I have tested two flavours this far. Banana-and bubblegum milkshakes.
The Banana milkshake one shot.
I've mixed at 10% then upped the percentage so I could give the same type of feedback as other reviewers.

Unfortunately that didn't work so well.
For me personally the 15% was too much and when I vaped it. After about the second draw on my Zeus RTA, Vapefly Galaxies MTL RTDA, Nevoks Feelin and vapefly Kriemield 2. It was to overwhelming and flavour disappeared for me.
So I changed the two back to 10% and all went well after that.
The banana milkshake is true to its name.
Theres nothing overpowering in this blend of concentrates. On day one after mixing the vanilla ice cream was the most prominent with banana undertones and then a true as Bob banana towards the end and the exhale. Really nice and we'll balanced. By the third day it was better and after 5 days it was good enough to write a love song to.
The banana milkshake has a full body banana flavour. Sweet and ripe with the perfect balance I might add. Not overpowering the ice cream and the ice blended nicely to complete the experience.
Some would want more banana or more ice cream ,but if that were to be the case then it wouldn't work as an All Day Vape and that is exactly what this is.
A really well balanced ADV. Too much of anything else would spoil this one shot and my in my personal experience with other juices. I wouldn't want to vape it for too long. The bottle 100ml lasted me as long as the steep time.
And my recommendation for steep time is 10 days.
Before that is fine ,but it pops at around ten days which isn't bad for a creamy blend. At ten days it's full on Banana milkshake on the inhale and exhale.

Would I recommend this Banana milkshake oneshot?
Most definitely.
And as a side note for the banana lovers.
This is a spot on flavour.
For the non banana lovers.
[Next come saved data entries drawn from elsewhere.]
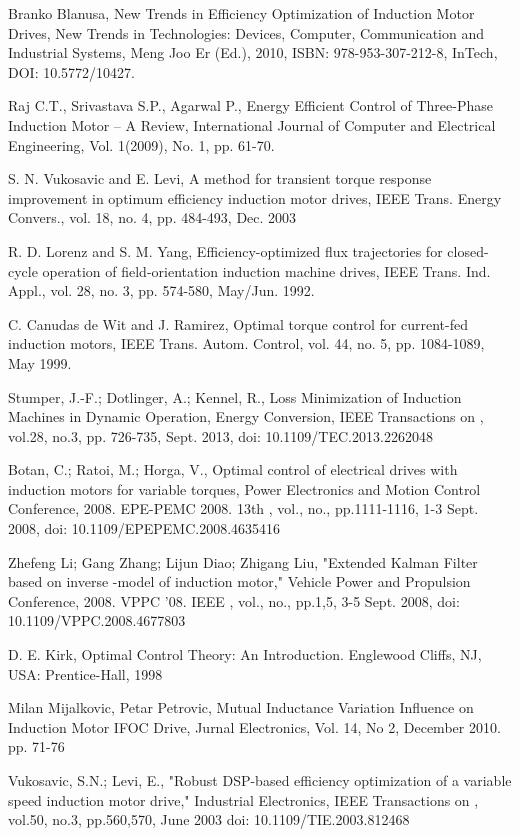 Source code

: \documentclass[journal]{IEEEtran}
\begin{document}
\begin{thebibliography}{}

 Branko Blanusa, New Trends in Efficiency Optimization of Induction Motor Drives, New Trends in Technologies: Devices, Computer, Communication and Industrial Systems, Meng Joo Er (Ed.), 2010, ISBN: 978-953-307-212-8, InTech, DOI: 10.5772/10427. 

 Raj C.T., Srivastava S.P., Agarwal P., Energy Efficient Control of Three-Phase Induction Motor -- A Review, International Journal of Computer and Electrical Engineering, Vol. 1(2009), No. 1, pp. 61-70.

 S. N. Vukosavic and E. Levi, A method for transient torque response improvement in optimum efficiency induction motor drives, IEEE Trans.
Energy Convers., vol. 18, no. 4, pp. 484-493, Dec. 2003

 R. D. Lorenz and S. M. Yang, Efficiency-optimized flux trajectories for closed-cycle operation of field-orientation induction machine drives, IEEE Trans. Ind. Appl., vol. 28, no. 3, pp. 574-580, May/Jun. 1992.

 C. Canudas de Wit and J. Ramirez, Optimal torque control for current-fed induction motors, IEEE Trans. Autom. Control, vol. 44, no. 5, pp. 1084-1089, May 1999.

 Stumper, J.-F.; Dotlinger, A.; Kennel, R., Loss Minimization of Induction Machines in Dynamic Operation, Energy Conversion, IEEE Transactions on , vol.28, no.3, pp. 726-735, Sept. 2013, doi: 10.1109/TEC.2013.2262048

 Botan, C.; Ratoi, M.; Horga, V., Optimal control of electrical drives with induction motors for variable torques, Power Electronics and Motion Control Conference, 2008. EPE-PEMC 2008. 13th , vol., no., pp.1111-1116, 1-3 Sept. 2008, doi: 10.1109/EPEPEMC.2008.4635416

 Zhefeng Li; Gang Zhang; Lijun Diao; Zhigang Liu, "Extended Kalman Filter based on inverse -model of induction motor," Vehicle Power and Propulsion Conference, 2008. VPPC '08. IEEE , vol., no., pp.1,5, 3-5 Sept. 2008, doi: 10.1109/VPPC.2008.4677803

 D. E. Kirk, Optimal Control Theory: An Introduction. Englewood Cliffs, NJ, USA: Prentice-Hall, 1998

 Milan Mijalkovic, Petar Petrovic, Mutual Inductance Variation Influence on Induction Motor IFOC Drive, Jurnal Electronics, Vol. 14, No 2, December 2010. pp. 71-76

 Vukosavic, S.N.; Levi, E., "Robust DSP-based efficiency optimization of a variable speed induction motor drive," Industrial Electronics, IEEE Transactions on , vol.50, no.3, pp.560,570, June 2003
doi: 10.1109/TIE.2003.812468


\end{thebibliography}
\end{document}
It's not too rich and would be a great treat every now and then.
As for wattage. It's best to find your happy place.

Reactions: Winner 6 | Informative 1


----------



## Resistance (4/9/21)

Milky Avenue -
Bubblegum Milkshake.

Authentic, that's what it is. Nothing else can describe it in one word.
This is another well balanced and we'll blended milkshake in this range.
What you get is a true bubblegum Milkshake on the inhale and exhale.
Creamy, but not overwhelming and the bubblegum is prominent and it's left behind with a sweet sensation after exhale.
This is another all-day vape.
Tested in all the above setups with the addition of the Symba RDA.
I would say to let it steep the prescribed time, 3-5days and for best results at 10 days.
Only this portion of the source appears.